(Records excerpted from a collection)
- Opening Delimiter -

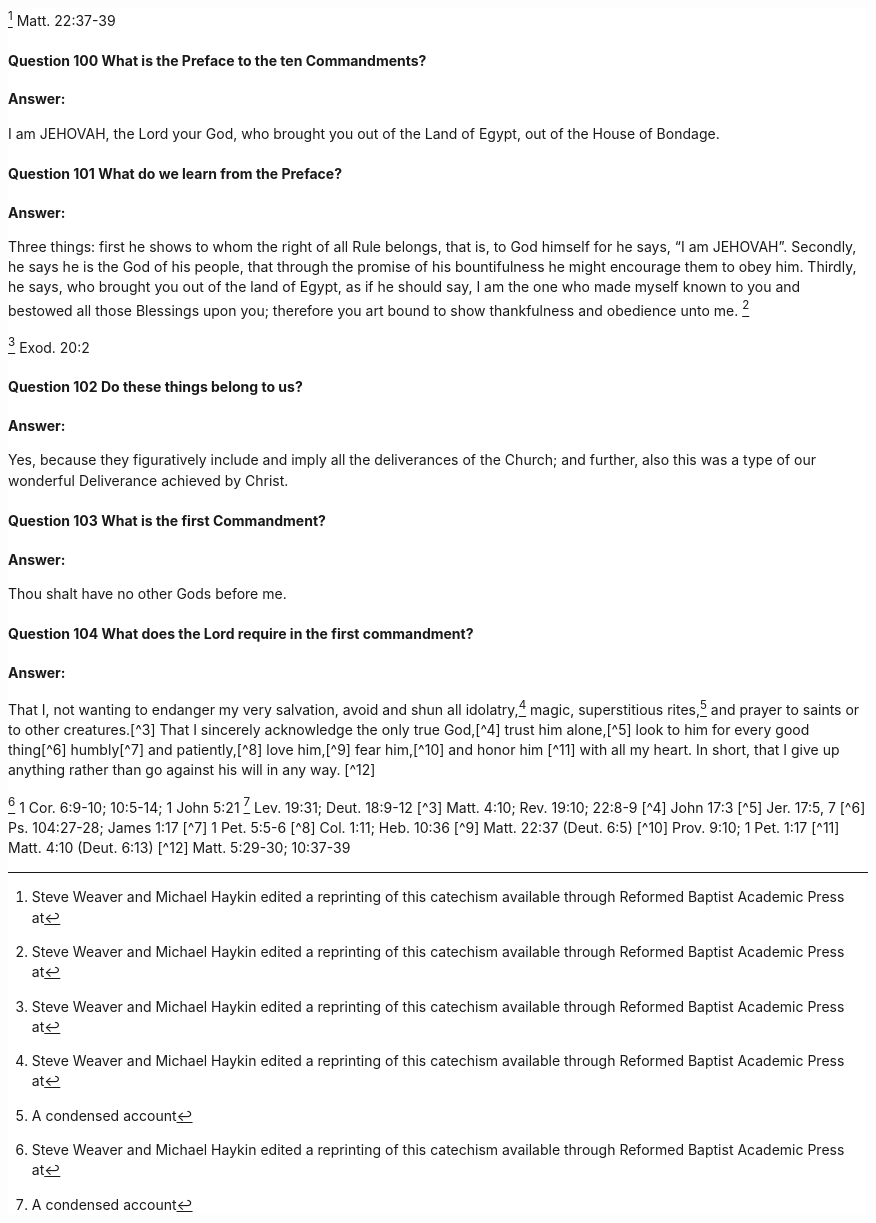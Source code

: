 [^1] Matt. 22:37-39

#### Question 100 What is the Preface to the ten Commandments?

**Answer:**

I am JEHOVAH, the Lord your God, who brought you out of the Land of Egypt, out of the House of Bondage.

#### Question 101 What do we learn from the Preface?

**Answer:**

Three things: first he shows to whom the right of all Rule belongs, that is, to God himself for he says, “I am JEHOVAH”. Secondly, he says he is the God of his people, that through the promise of his bountifulness he might encourage them to obey him. Thirdly, he says, who brought you out of the land of Egypt, as if he should say, I am the one who made myself known to you and bestowed all those Blessings upon you; therefore you art bound to show thankfulness and obedience unto me. [^1]

[^1] Exod. 20:2

#### Question 102 Do these things belong to us?

**Answer:**

Yes, because they figuratively include and imply all the deliverances of the Church; and further, also this was a type of our wonderful Deliverance achieved by Christ.

#### Question 103 What is the first Commandment?

**Answer:**

Thou shalt have no other Gods before me.

#### Question 104 What does the Lord require in the first commandment?

**Answer:**

That I, not wanting to endanger my very salvation, avoid and shun all idolatry,[^1] magic, superstitious rites,[^2] and prayer to saints or to other creatures.[^3] That I sincerely acknowledge the only true God,[^4] trust him alone,[^5] look to him for every good thing[^6] humbly[^7] and patiently,[^8] love him,[^9] fear him,[^10] and honor him [^11] with all my heart. In short, that I give up anything rather than go against his will in any way. [^12]

[^1] 1 Cor. 6:9-10; 10:5-14; 1 John 5:21
[^2] Lev. 19:31; Deut. 18:9-12
[^3] Matt. 4:10; Rev. 19:10; 22:8-9
[^4] John 17:3
[^5] Jer. 17:5, 7
[^6] Ps. 104:27-28; James 1:17
[^7] 1 Pet. 5:5-6
[^8] Col. 1:11; Heb. 10:36
[^9] Matt. 22:37 (Deut. 6:5)
[^10] Prov. 9:10; 1 Pet. 1:17
[^11] Matt. 4:10 (Deut. 6:13)
[^12] Matt. 5:29-30; 10:37-39


[^1]: Steve Weaver and Michael Haykin edited a reprinting of this catechism available through Reformed Baptist Academic Press at 
[^2]: A condensed account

- Closing Delimiter -

§ **How to complete this task**
Starting at the line that contains "[^11] Matt. 4:10 (Deut. 6:13)", write out every line to the end of the entries, exactly as given.

§ **Response below**
[^11] Matt. 4:10 (Deut. 6:13)
[^12] Matt. 5:29-30; 10:37-39


[^1]: Steve Weaver and Michael Haykin edited a reprinting of this catechism available through Reformed Baptist Academic Press at 
[^2]: A condensed account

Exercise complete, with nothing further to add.